Why are we doing this update now? A week and a bit ago, Amira posted a series of insta stories saying she’s taking a break from social media because national platforms and magazines have been dissing her about being “out there” and how dare she when she’s the daughter of the respectable Manal Salama and Adel Adeeb. Where is the dissing coming from? That Amira posted a picture of herself on Instagram in a pretty white dress on the beach. First off, in case you don’t know, Amira is living her best life in LA right now, doing YouTube, being present on Instagram, dancing, travelling, vlogging, and just generally being her hilarious badass self. Why’s Amira in LA and not Brighton? Well, I actually don’t know, but Amira left Egypt as a whole with a sole goal in mind: get out of her parents’ shadows and kickstart her own career from the ground up with no famous-family privileges attached. Which, honestly, is to be respected af because that’s a girl who is striving and learning and growing to reach her dreams.
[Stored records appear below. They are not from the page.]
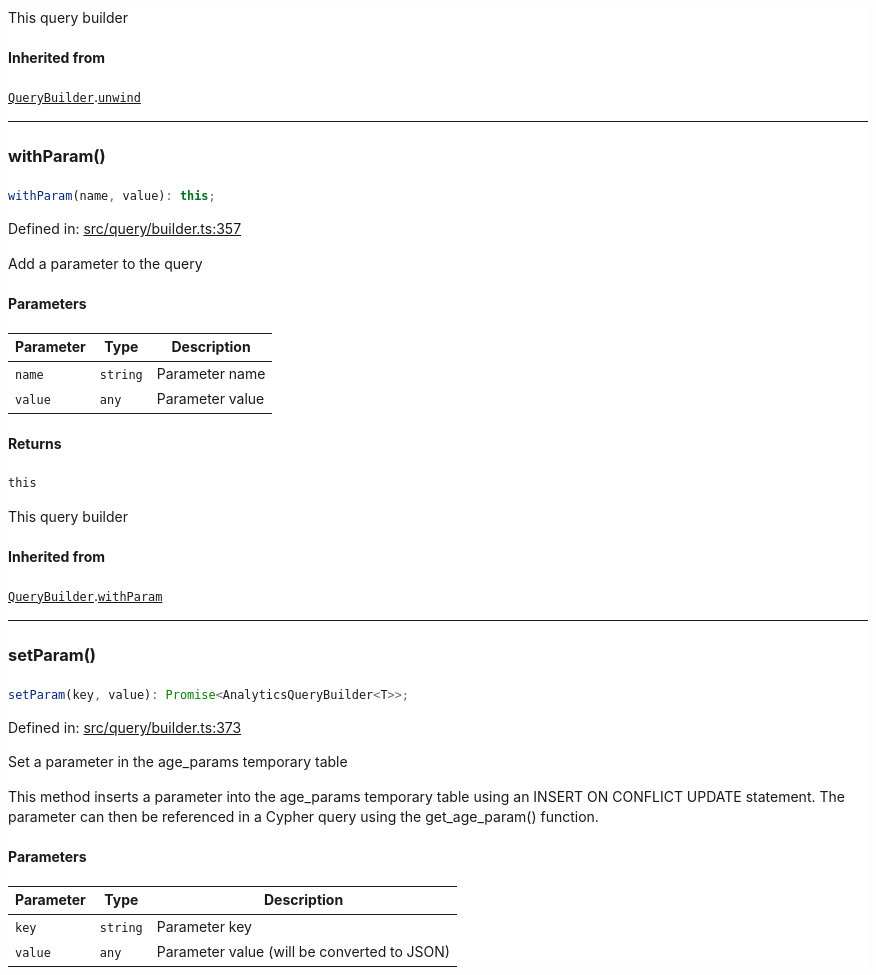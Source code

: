 This query builder

#### Inherited from

[`QueryBuilder`](QueryBuilder.md).[`unwind`](QueryBuilder.md#unwind)

***

### withParam()

```ts
withParam(name, value): this;
```

Defined in: [src/query/builder.ts:357](https://github.com/standardbeagle/ageSchemaClient/blob/main/src/query/builder.ts#L357)

Add a parameter to the query

#### Parameters

| Parameter | Type | Description |
| ------ | ------ | ------ |
| `name` | `string` | Parameter name |
| `value` | `any` | Parameter value |

#### Returns

`this`

This query builder

#### Inherited from

[`QueryBuilder`](QueryBuilder.md).[`withParam`](QueryBuilder.md#withparam)

***

### setParam()

```ts
setParam(key, value): Promise<AnalyticsQueryBuilder<T>>;
```

Defined in: [src/query/builder.ts:373](https://github.com/standardbeagle/ageSchemaClient/blob/main/src/query/builder.ts#L373)

Set a parameter in the age_params temporary table

This method inserts a parameter into the age_params temporary table
using an INSERT ON CONFLICT UPDATE statement. The parameter can then
be referenced in a Cypher query using the get_age_param() function.

#### Parameters

| Parameter | Type | Description |
| ------ | ------ | ------ |
| `key` | `string` | Parameter key |
| `value` | `any` | Parameter value (will be converted to JSON) |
By the way, Amira really didn’t want to make a big deal of this, for the sake of giving power to her, here’s what she said, verbatim: “I didn’t want to make a big deal of this, but I felt it would be weird to archive my posts and just go silent, so I was honest and I just let everyone know, that’s it”

 

Essentially, I just told Amira to open the floodgates and talk, which she did, I’ve got around 15 mins of voice notes to prove that, which is amazing because this is her best authentic self, but also to make matters easier, I put this in the format of question and answer for y’all so you don’t get confused. Read on. 
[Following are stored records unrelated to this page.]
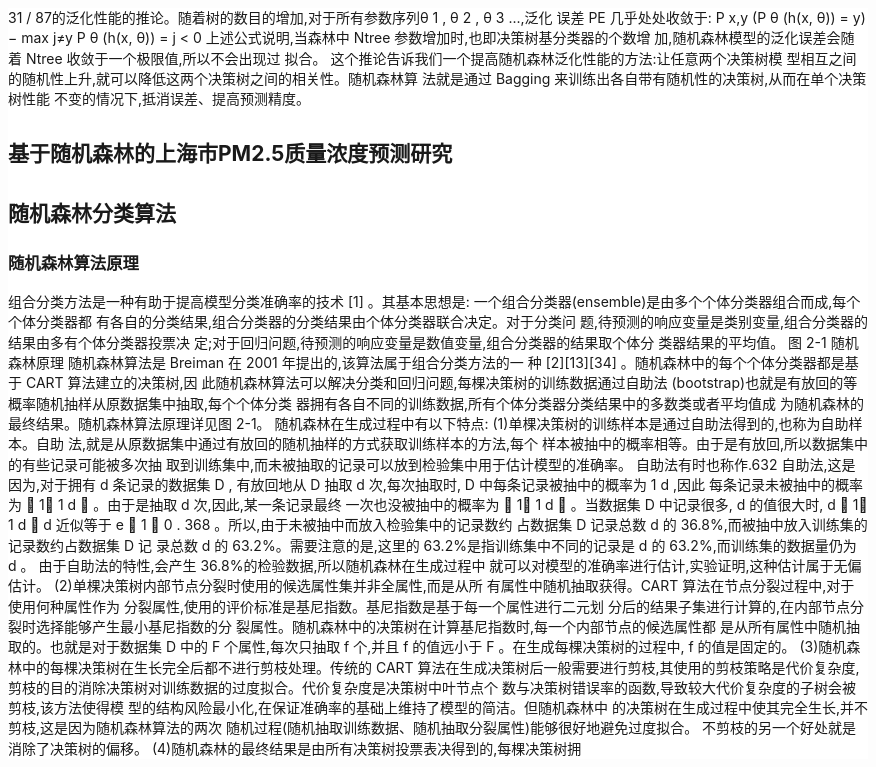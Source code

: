 31 / 87的泛化性能的推论。随着树的数目的增加,对于所有参数序列θ 1 , θ 2 , θ 3 ...,泛化
误差 PE 几乎处处收敛于:
P x,y (P θ (h(x, θ)) = y) − max j≠y P θ (h(x, θ)) = j < 0
上述公式说明,当森林中 Ntree 参数增加时,也即决策树基分类器的个数增
加,随机森林模型的泛化误差会随着 Ntree 收敛于一个极限值,所以不会出现过
拟合。
这个推论告诉我们一个提高随机森林泛化性能的方法:让任意两个决策树模
型相互之间的随机性上升,就可以降低这两个决策树之间的相关性。随机森林算
法就是通过 Bagging 来训练出各自带有随机性的决策树,从而在单个决策树性能
不变的情况下,抵消误差、提高预测精度。




## 基于随机森林的上海市PM2.5质量浓度预测研究
## 随机森林分类算法
### 随机森林算法原理
组合分类方法是一种有助于提高模型分类准确率的技术 [1] 。其基本思想是:
一个组合分类器(ensemble)是由多个个体分类器组合而成,每个个体分类器都
有各自的分类结果,组合分类器的分类结果由个体分类器联合决定。对于分类问
题,待预测的响应变量是类别变量,组合分类器的结果由多有个体分类器投票决
定;对于回归问题,待预测的响应变量是数值变量,组合分类器的结果取个体分
类器结果的平均值。
图 2-1 随机森林原理
随机森林算法是 Breiman 在 2001 年提出的,该算法属于组合分类方法的一
种 [2][13][34] 。随机森林中的每个个体分类器都是基于 CART 算法建立的决策树,因
此随机森林算法可以解决分类和回归问题,每棵决策树的训练数据通过自助法
(bootstrap)也就是有放回的等概率随机抽样从原数据集中抽取,每个个体分类
器拥有各自不同的训练数据,所有个体分类器分类结果中的多数类或者平均值成
为随机森林的最终结果。随机森林算法原理详见图 2-1。
随机森林在生成过程中有以下特点:
(1)单棵决策树的训练样本是通过自助法得到的,也称为自助样本。自助
法,就是从原数据集中通过有放回的随机抽样的方式获取训练样本的方法,每个
样本被抽中的概率相等。由于是有放回,所以数据集中的有些记录可能被多次抽
取到训练集中,而未被抽取的记录可以放到检验集中用于估计模型的准确率。
自助法有时也称作.632 自助法,这是因为,对于拥有 d 条记录的数据集 D ,
有放回地从 D 抽取 d 次,每次抽取时, D 中每条记录被抽中的概率为 1 d ,因此
每条记录未被抽中的概率为  1 1 d  。由于是抽取 d 次,因此,某一条记录最终
一次也没被抽中的概率为  1 1 d  。当数据集 D 中记录很多, d 的值很大时,
d
 1 1 d  d 近似等于 e  1  0 . 368 。所以,由于未被抽中而放入检验集中的记录数约
占数据集 D 记录总数 d 的 36.8%,而被抽中放入训练集的记录数约占数据集 D 记
录总数 d 的 63.2%。需要注意的是,这里的 63.2%是指训练集中不同的记录是 d 的
63.2%,而训练集的数据量仍为 d 。
由于自助法的特性,会产生 36.8%的检验数据,所以随机森林在生成过程中
就可以对模型的准确率进行估计,实验证明,这种估计属于无偏估计。
(2)单棵决策树内部节点分裂时使用的候选属性集并非全属性,而是从所
有属性中随机抽取获得。CART 算法在节点分裂过程中,对于使用何种属性作为
分裂属性,使用的评价标准是基尼指数。基尼指数是基于每一个属性进行二元划
分后的结果子集进行计算的,在内部节点分裂时选择能够产生最小基尼指数的分
裂属性。随机森林中的决策树在计算基尼指数时,每一个内部节点的候选属性都
是从所有属性中随机抽取的。也就是对于数据集 D 中的 F 个属性,每次只抽取 f
个,并且 f 的值远小于 F 。在生成每棵决策树的过程中, f 的值是固定的。
(3)随机森林中的每棵决策树在生长完全后都不进行剪枝处理。传统的
CART 算法在生成决策树后一般需要进行剪枝,其使用的剪枝策略是代价复杂度,
剪枝的目的消除决策树对训练数据的过度拟合。代价复杂度是决策树中叶节点个
数与决策树错误率的函数,导致较大代价复杂度的子树会被剪枝,该方法使得模
型的结构风险最小化,在保证准确率的基础上维持了模型的简洁。但随机森林中
的决策树在生成过程中使其完全生长,并不剪枝,这是因为随机森林算法的两次
随机过程(随机抽取训练数据、随机抽取分裂属性)能够很好地避免过度拟合。
不剪枝的另一个好处就是消除了决策树的偏移。
(4)随机森林的最终结果是由所有决策树投票表决得到的,每棵决策树拥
What was it really like, growing up with such a famous and closely-watched family? 

Amira started out playing gymnastics, yes, but then she got injured and caught up to the boys on the football field, which was met with disapproval from her parents and comments like: “it will ruin your feminine figure” – to which Amira joined the team in secret and played anyway. Suffice to say, once her parents watched her play, they were in awe of her, well, until another injury had her quit. The next “balwa” was when Amira decided dance was for her, which was met with a ton of criticism, mostly from her mom’s followers, where they shamefully called her a “ra2asa”. Amira’s parents were both very proud of her and she was proud of herself, but that didn’t keep her mom’s audience from lashing out at her for being a “disgrace”.  

“Growing up in a famous family, you have to adapt, adjust things about you, and be careful with what you do – especially in Egypt. I tried my best to always be careful with what I did so I won’t bring my family harm or cause their reputation to be tarnished. I never really rebelled like most other people did, I never could experience my teen years the way my friends did, like, I never smoked or drank or anything, firstly because of my religion but secondly because I didn’t want to do anything that could be used against my family…There’s a time to rebel and there’s a time when rebelliousness will not help you in any way. I rebel a lot, not against my culture as a whole, more against the social and cultural norms that are set for us since we were young. Rebelling now won’t be smart (on clapping back at the “journalists” dissing her and her family)” 

How’s your relationship with your family? 

Fun fact: if any person checks out Amira’s instagram or YouTube, they can very easily tell that she loves her family to the moon and back. She did so many videos with both her parents, it’s the cutest thing ever. 

“I love my family so much, I’m very close to both my parents. The reason I’m taking a break from social media is because I don’t want to bring them any harm from it. I honestly couldn’t care less, but I know my mom is sad, and I don’t want to see her that way.”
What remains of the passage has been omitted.